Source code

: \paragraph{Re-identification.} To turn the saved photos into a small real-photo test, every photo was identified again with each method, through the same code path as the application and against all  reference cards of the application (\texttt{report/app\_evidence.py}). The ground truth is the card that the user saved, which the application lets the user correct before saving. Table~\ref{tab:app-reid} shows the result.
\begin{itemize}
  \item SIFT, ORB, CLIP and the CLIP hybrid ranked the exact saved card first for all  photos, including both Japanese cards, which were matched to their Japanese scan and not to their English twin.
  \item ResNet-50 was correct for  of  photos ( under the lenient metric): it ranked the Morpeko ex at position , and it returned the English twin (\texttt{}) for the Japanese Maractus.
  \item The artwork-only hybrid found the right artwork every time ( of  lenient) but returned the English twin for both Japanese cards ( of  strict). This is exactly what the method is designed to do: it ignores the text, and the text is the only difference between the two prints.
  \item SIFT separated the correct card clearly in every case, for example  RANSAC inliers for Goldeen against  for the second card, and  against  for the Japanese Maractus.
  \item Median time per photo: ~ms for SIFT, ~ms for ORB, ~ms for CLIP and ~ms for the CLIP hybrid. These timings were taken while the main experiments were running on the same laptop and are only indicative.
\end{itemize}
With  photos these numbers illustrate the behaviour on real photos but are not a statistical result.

□ □ □ □ □

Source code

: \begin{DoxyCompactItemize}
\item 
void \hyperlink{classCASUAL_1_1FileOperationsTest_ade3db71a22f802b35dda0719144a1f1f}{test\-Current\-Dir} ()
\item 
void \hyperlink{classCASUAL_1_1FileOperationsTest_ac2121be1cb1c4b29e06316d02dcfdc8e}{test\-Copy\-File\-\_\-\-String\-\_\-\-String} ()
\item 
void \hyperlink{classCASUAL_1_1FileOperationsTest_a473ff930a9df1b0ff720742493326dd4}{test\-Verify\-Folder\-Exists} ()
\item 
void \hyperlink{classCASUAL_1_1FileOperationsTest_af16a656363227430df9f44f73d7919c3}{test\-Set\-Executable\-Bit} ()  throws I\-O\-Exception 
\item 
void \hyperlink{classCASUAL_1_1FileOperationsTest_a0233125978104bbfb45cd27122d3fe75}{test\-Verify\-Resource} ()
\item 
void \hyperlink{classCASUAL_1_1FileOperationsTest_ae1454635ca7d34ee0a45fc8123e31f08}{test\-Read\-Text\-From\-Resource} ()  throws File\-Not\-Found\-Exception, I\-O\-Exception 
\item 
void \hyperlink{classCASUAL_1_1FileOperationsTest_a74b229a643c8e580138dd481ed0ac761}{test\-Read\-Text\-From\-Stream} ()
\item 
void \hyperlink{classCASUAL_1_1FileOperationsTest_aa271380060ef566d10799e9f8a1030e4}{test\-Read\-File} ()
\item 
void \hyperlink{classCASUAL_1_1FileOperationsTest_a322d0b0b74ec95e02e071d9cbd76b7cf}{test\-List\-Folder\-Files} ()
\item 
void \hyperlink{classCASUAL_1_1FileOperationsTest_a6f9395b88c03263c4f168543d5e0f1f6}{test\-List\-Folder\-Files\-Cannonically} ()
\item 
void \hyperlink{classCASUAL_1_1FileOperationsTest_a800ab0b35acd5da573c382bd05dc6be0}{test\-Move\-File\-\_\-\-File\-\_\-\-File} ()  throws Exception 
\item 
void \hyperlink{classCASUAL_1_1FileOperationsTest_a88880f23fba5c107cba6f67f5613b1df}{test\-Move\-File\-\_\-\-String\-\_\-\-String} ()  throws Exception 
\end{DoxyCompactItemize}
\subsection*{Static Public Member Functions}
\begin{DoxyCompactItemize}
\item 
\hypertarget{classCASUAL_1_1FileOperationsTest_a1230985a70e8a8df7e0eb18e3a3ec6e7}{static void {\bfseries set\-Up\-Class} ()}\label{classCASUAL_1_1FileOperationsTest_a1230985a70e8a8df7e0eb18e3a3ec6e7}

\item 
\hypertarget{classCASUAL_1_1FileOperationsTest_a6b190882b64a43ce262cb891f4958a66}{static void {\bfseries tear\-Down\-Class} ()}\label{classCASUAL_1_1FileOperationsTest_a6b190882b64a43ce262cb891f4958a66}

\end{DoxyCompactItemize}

□ □ □ □ □

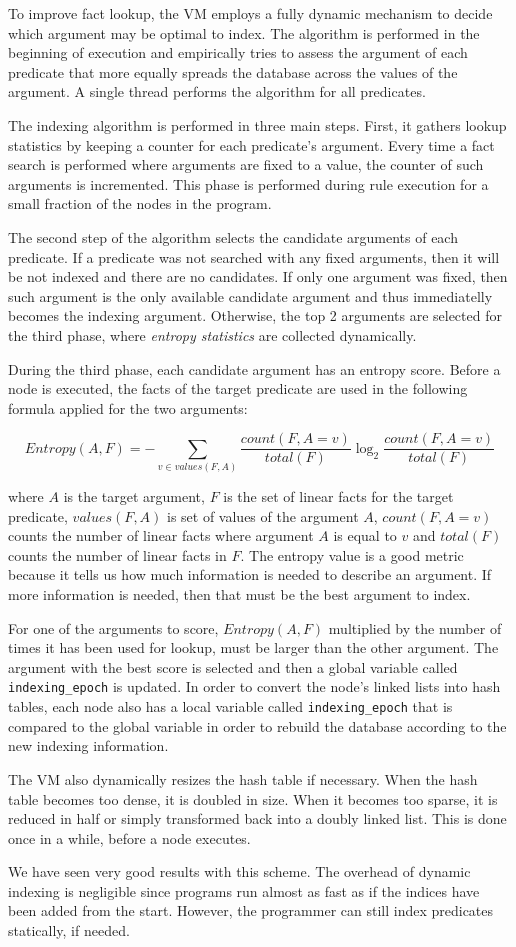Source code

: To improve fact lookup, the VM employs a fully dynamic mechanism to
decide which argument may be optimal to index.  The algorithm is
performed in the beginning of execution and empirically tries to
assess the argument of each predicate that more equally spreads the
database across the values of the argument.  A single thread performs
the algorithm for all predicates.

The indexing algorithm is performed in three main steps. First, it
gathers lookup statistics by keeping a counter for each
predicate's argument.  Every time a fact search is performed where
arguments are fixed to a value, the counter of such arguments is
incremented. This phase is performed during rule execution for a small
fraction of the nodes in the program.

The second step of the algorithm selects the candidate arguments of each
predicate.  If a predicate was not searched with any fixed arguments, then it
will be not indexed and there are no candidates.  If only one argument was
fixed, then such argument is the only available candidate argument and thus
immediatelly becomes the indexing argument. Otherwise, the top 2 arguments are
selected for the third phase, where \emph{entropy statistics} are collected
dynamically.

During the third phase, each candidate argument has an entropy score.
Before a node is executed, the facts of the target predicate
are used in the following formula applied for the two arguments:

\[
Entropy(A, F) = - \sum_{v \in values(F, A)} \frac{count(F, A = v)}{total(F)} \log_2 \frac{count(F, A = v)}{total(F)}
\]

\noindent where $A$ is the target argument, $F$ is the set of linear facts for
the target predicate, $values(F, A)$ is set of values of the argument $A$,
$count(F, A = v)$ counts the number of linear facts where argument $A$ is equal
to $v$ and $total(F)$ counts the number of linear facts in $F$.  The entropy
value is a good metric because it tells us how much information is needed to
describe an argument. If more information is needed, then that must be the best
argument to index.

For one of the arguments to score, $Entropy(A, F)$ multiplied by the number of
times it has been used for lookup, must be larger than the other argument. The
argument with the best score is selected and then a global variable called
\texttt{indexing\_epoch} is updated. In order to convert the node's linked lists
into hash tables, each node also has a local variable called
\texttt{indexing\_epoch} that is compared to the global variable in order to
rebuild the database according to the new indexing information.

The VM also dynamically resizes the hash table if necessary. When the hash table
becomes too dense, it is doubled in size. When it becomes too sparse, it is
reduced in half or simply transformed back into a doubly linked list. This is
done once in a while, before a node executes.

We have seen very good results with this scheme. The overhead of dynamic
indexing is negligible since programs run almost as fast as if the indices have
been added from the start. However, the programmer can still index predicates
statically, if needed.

□ □ □ □ □

* The problem
Here the output must be the lines above from the line with "gathers lookup statistics" to the line with "incremented. This phase", both included, duplicated word for word and nothing else.

* Answer area
gathers lookup statistics by keeping a counter for each
predicate's argument.  Every time a fact search is performed where
arguments are fixed to a value, the counter of such arguments is
incremented. This phase is performed during rule execution for a small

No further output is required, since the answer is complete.